Una y otra vez, en cada ciclo electoral colombiano, la misma confusión recorre las redes y las mesas de los medios: qué pasa si el voto en blanco gana. La respuesta está en el Estatuto de la Oposición y en el Código Electoral, pero rara vez se explica con la frialdad que merece.
El principio es sencillo, aunque la pedagogía pública brille por su ausencia. El voto en blanco es una opción válida, cuenta en el cómputo total y, según lo explicado por el exregistrador Juan Carlos Galindo, no se suma a ningún candidato. Su efecto es estrictamente aritmético: reduce el umbral implícito que cada aspirante necesita para superar.
En la elección presidencial, el artículo 263 de la Constitución, modificado por el acto legislativo 02 de 2015, dispone que se declara ganador al candidato que obtenga la mitad más uno de los votos válidos, siempre que haya concurrido al menos la tercera parte de los ciudadanos inscritos en el censo. Si ningún aspirante alcanza esa mayoría absoluta, como ocurrió en 2018, la elección debe repetirse. Y aquí aparece el matiz que cambia el cálculo: en la segunda vuelta ya no se exige mayoría absoluta, sino la mayoría simple, es decir, el voto más alto entre los candidatos que pasan.
Ese es el laberinto. El voto en blanco puede ser masivo, puede ser expresión legítima de rechazo al menú electoral disponible y, sin embargo, su efecto práctico es empujar el sistema a una repetición.

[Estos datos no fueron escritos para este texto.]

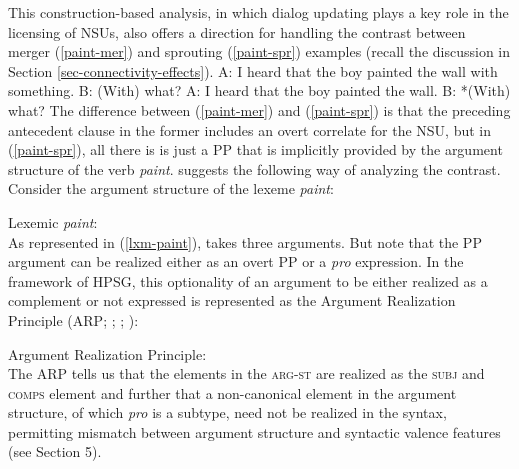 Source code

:{This construction-based analysis, in which dialog updating plays
a key role in the licensing of NSUs, also offers a direction
for handling the contrast between merger (\ref{paint-mer}) and sprouting (\ref{paint-spr}) examples (recall the discussion in Section \ref{sec-connectivity-effects}). %
%
\eal
\ex A: I heard that the boy painted the wall with something. B: (With) what?  
\label{paint-mer}
\ex A: I heard that the boy painted the wall. B: *(With) what? \label{paint-spr}
\zl
%
The difference between (\ref{paint-mer}) and (\ref{paint-spr})  is that the preceding antecedent clause in the
former includes an overt correlate for the NSU, but in (\ref{paint-spr}), 
all there is is just a PP that is implicitly provided
by the argument structure 
of the verb \textit{paint}.
%
\citet{Kim2015} suggests the following way of analyzing the contrast. Consider the argument structure of the lexeme \textit{paint}:

\ea
\label{lxm-paint}
Lexemic \textit{paint}:\\
\z
%
%
As represented in (\ref{lxm-paint}),
\citet{Kim2015} takes three arguments. But
note that the PP argument can be realized
either as an overt PP or a \textit{pro} expression. In the framework of HPSG, this optionality of an argument to be either realized as a complement or not expressed is represented as the Argument Realization Principle  (ARP; \citealt[171]{Ginzburg:Sag:2000}; \citealt[11]{Bouma:Malouf:Sag:01}; \crossrefchapteralt[\page \pageref{page-argument-realization-principle}]{properties}):
%

\ea
\label{arp}
Argument Realization Principle:\\
 \impl
{}
\z
The ARP tells us that the elements in the \textsc{arg-st} are realized as the \textsc{subj} and
\textsc{comps} element and further that a non-canonical  element in the argument structure, of which \textit{pro} is a subtype, need not be realized in the syntax, permitting mismatch between argument structure and syntactic valence features (see Section 5). 

}
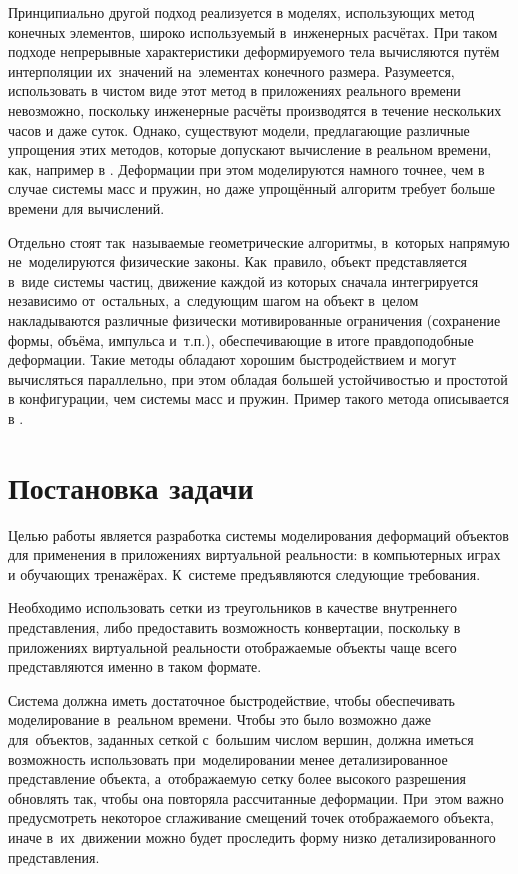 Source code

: \documentclass[a4paper,11pt]{report}
\begin{document}
    Принципиально другой подход реализуется в моделях, использующих метод конечных элементов, широко
    используемый в~инженерных расчётах. При таком подходе
    непрерывные характеристики деформируемого тела вычисляются путём интерполяции их~значений
    на~элементах конечного размера. Разумеется, использовать в чистом виде этот метод
    в приложениях реального времени невозможно, поскольку инженерные расчёты производятся в
    течение нескольких часов и даже суток. Однако, существуют модели, предлагающие различные упрощения этих
    методов, которые допускают вычисление в реальном времени, как, например в \cite{mueller-stable}.
    Деформации при этом моделируются намного точнее, чем в случае системы масс и пружин, но даже
    упрощённый алгоритм требует больше времени для вычислений.

    Отдельно стоят так~называемые геометрические алгоритмы, в~которых напрямую не~моделируются
    физические законы. Как~правило, объект представляется в~виде системы частиц, движение каждой из
    которых сначала интегрируется независимо от~остальных, а~следующим шагом на объект в~целом
    накладываются различные физически мотивированные ограничения (сохранение формы, объёма, импульса
    и~т.п.), обеспечивающие в итоге правдоподобные деформации. Такие методы обладают хорошим
    быстродействием и могут вычисляться параллельно, при этом обладая большей устойчивостью и
    простотой в конфигурации, чем системы масс и пружин. Пример такого метода описывается в \cite{mueller-meshless}.

  \chapter{Постановка задачи}

    Целью работы является разработка системы моделирования деформаций объектов для применения в
    приложениях виртуальной реальности: в компьютерных играх и обучающих тренажёрах.
    К~системе предъявляются следующие требования.

    Необходимо использовать сетки из треугольников в качестве внутреннего представления, либо
    предоставить возможность конвертации, поскольку в приложениях виртуальной реальности отображаемые объекты
    чаще всего представляются именно в таком формате.

    Система должна иметь достаточное быстродействие, чтобы обеспечивать моделирование в~реальном
    времени. Чтобы это было возможно даже для~объектов, заданных сеткой с~большим числом вершин,
    должна иметься возможность использовать при~моделировании менее детализированное представление
    объекта, а~отображаемую сетку более высокого разрешения обновлять так, чтобы она повторяла
    рассчитанные деформации. При~этом важно предусмотреть некоторое сглаживание смещений точек
    отображаемого объекта, иначе в~их~движении можно будет проследить форму низко детализированного
    представления.
\end{document}
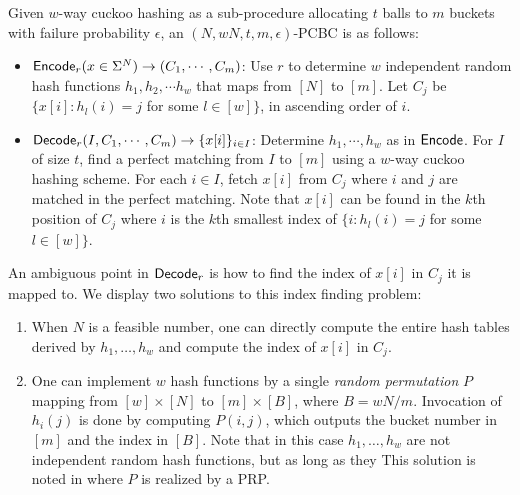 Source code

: \begin{construction}
  Given $w$-way cuckoo hashing as a sub-procedure allocating $t$ balls to $m$ buckets with failure probability $\epsilon$, an $(N,wN,t,m,\epsilon)$-PCBC is as follows: 
  \begin{itemize}
    \item ${\sf Encode}_r(x\in\Sigma^N)\rightarrow (C_1,\cdots,C_m)$: Use $r$ to determine $w$ independent random hash functions $h_1,h_2,\cdots h_w$ that maps from $[N]$ to $[m]$.  Let $C_j$ be $\{x[i]:h_l(i) = j$ for some $l\in [w]\}$, in ascending order of $i$. 
    \item ${\sf Decode}_r(I, C_1,\cdots, C_m)\rightarrow \{x[i]\}_{i\in I}$: Determine $h_1,\cdots, h_w$ as in ${\sf Encode}$. For $I$ of size $t$, find a perfect matching from $I$ to $[m]$ using a $w$-way cuckoo hashing scheme. For each $i\in I$, fetch $x[i]$ from $C_j$ where $i$ and $j$ are matched in the perfect matching. Note that $x[i]$ can be found in the $k$th position of $C_j$ where $i$ is the $k$th smallest index of $\{i:h_l(i) = j$ for some $l\in [w]\}$. 
  \end{itemize}
\end{construction}
An ambiguous point in ${\sf Decode}_r$ is how to find the index of $x[i]$ in $C_j$ it is mapped to. We  display two solutions to this index finding problem: 
\begin{enumerate}
  \item When $N$ is a feasible number, one can directly compute the entire hash tables derived by $h_1,\dots, h_w$ and compute the index of $x[i]$ in $C_j$. 
  \item One can implement $w$ hash functions by a single \emph{random permutation} $P$ mapping from $[w]\times [N]$ to $[m]\times [B]$, where $B = wN/m$. Invocation of $h_i(j)$ is done by computing $P(i,j)$, which outputs the bucket number in $[m]$ and the index in $[B]$. Note that in this case $h_1,\dots,h_w$ are not independent random hash functions, but as long as they This solution is noted in \cite{cryptoeprint:2021/580} where $P$ is realized by a PRP. 
\end{enumerate}
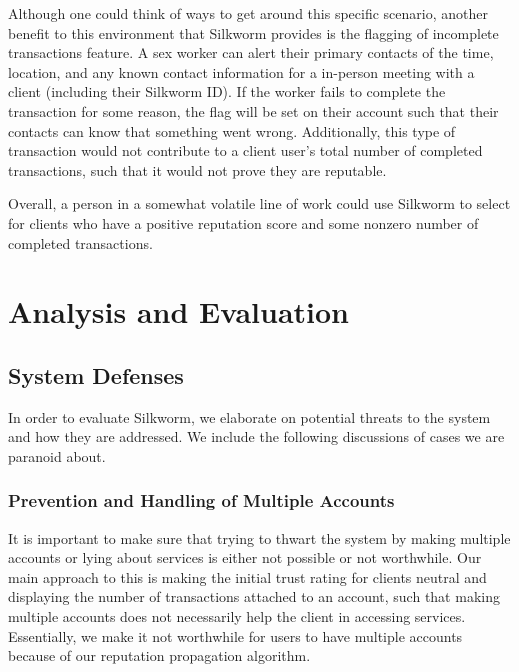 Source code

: \documentclass[letterpaper,twocolumn,10pt]{article}
\begin{document}
Although one could think of ways to get around this specific scenario, another benefit to this environment that Silkworm provides is the flagging of incomplete transactions feature. A sex worker can alert their primary contacts of the time, location, and any known contact information for a in-person meeting with a client (including their Silkworm ID). If the worker fails to complete the transaction for some reason, the flag will be set on their account such that their contacts can know that something went wrong. Additionally, this type of transaction would not contribute to a client user's total number of completed transactions, such that it would not prove they are reputable.

Overall, a person in a somewhat volatile line of work could use Silkworm to select for clients who have a positive reputation score and some nonzero number of completed transactions.


\section{Analysis and Evaluation}
\subsection{System Defenses}
In order to evaluate Silkworm, we elaborate on potential threats to the system and how they are addressed. We include the following discussions of cases we are paranoid about. 

\subsubsection{Prevention and Handling of Multiple Accounts}

It is important to make sure that trying to thwart the system by making multiple accounts or lying about services is either not possible or not worthwhile. Our main approach to this is making the initial trust rating for clients neutral and displaying the number of transactions attached to an account, such that making multiple accounts does not necessarily help the client in accessing services. Essentially, we make it not worthwhile for users to have multiple accounts because of our reputation propagation algorithm. 
\end{document}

No anula la elección. No elimina a los candidatos. No produce una victoria simbólica que se traduzca en un cambio automático de reglas. Esa desilusión, la de quienes sienten que su gesto cívico fue invisibilizado, es evitable si alguien se toma el trabajo de leer la norma antes de opinar.

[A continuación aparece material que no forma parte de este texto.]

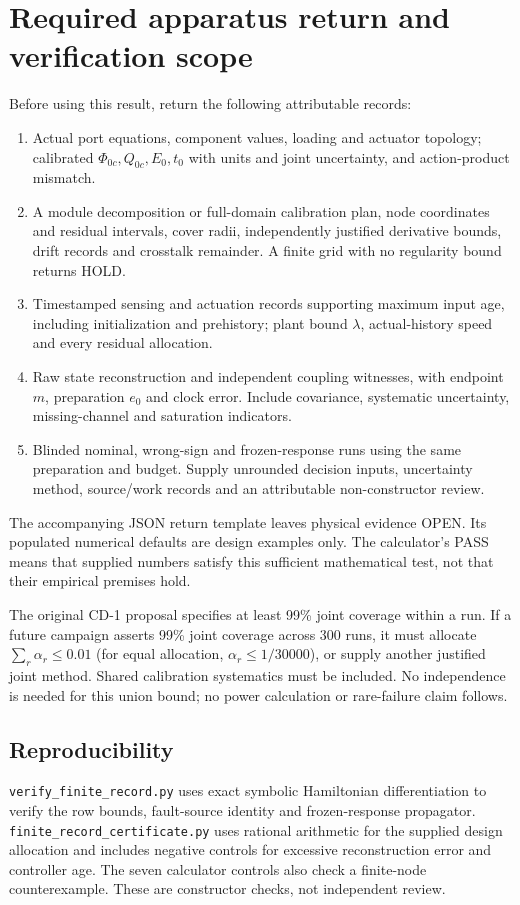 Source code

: \documentclass[10pt,a4paper]{article}
\begin{document}
\section{Required apparatus return and verification scope}
Before using this result, return the following attributable records:
\begin{enumerate}[leftmargin=*,itemsep=3pt]
\item Actual port equations, component values, loading and actuator topology; calibrated $\Phi_{0c},Q_{0c},E_0,t_0$ with units and joint uncertainty, and action-product mismatch.
\item A module decomposition or full-domain calibration plan, node coordinates and residual intervals, cover radii, independently justified derivative bounds, drift records and crosstalk remainder. A finite grid with no regularity bound returns HOLD.
\item Timestamped sensing and actuation records supporting maximum input age, including initialization and prehistory; plant bound $\lambda$, actual-history speed and every residual allocation.
\item Raw state reconstruction and independent coupling witnesses, with endpoint $m$, preparation $e_0$ and clock error. Include covariance, systematic uncertainty, missing-channel and saturation indicators.
\item Blinded nominal, wrong-sign and frozen-response runs using the same preparation and budget. Supply unrounded decision inputs, uncertainty method, source/work records and an attributable non-constructor review.
\end{enumerate}
The accompanying JSON return template leaves physical evidence OPEN. Its populated numerical defaults are design examples only. The calculator's PASS means that supplied numbers satisfy this sufficient mathematical test, not that their empirical premises hold.

The original CD-1 proposal specifies at least 99\% joint coverage within a run. If a future campaign asserts 99\% joint coverage across 300 runs, it must allocate $\sum_r\alpha_r\leq0.01$ (for equal allocation, $\alpha_r\leq1/30000$), or supply another justified joint method. Shared calibration systematics must be included. No independence is needed for this union bound; no power calculation or rare-failure claim follows.

\subsection*{Reproducibility}
\texttt{verify\_finite\_record.py} uses exact symbolic Hamiltonian differentiation to verify the row bounds, fault-source identity and frozen-response propagator. \texttt{finite\_record\_certificate.py} uses rational arithmetic for the supplied design allocation and includes negative controls for excessive reconstruction error and controller age. The seven calculator controls also check a finite-node counterexample. These are constructor checks, not independent review.
\end{document}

Hay un dato adicional que merece subrayado. En 2018, la diferencia entre Iván Duque y Gustavo Petro fue de más de dos millones de votos en segunda vuelta, precisamente porque la primera vuelta fragmentó el electorado y llevó a la repetición. Quienes se preguntan si “votar en blanco sirve” deberían mirar esa secuencia con atención: la regla no castiga al votante, pero tampoco lo consuela. Lo que hace es obligar a la política a producir mayorías.
En un país con niveles históricos de desconfianza en las instituciones y con un calendario 2026 que se anticipa cargado, esta pedagogía no es opcional. Si los medios, los partidos y la Registraduría no explican con claridad las reglas del juego, la frustración se convierte en abstencionismo o en candidaturas testimoniales que erosionan la representatividad. Ninguno de los dos caminos fortalece la democracia.
La tarea pendiente, entonces, no es reformar el voto en blanco. Es informar mejor. Y eso le corresponde, en primer lugar, a quienes tenemos tribuna.
Fuente: ¿Qué pasa si gana el voto en blanco en Colombia? Esto explicó un exregistrador sobre el proceso electoral — La FM, 15 de junio de 2026.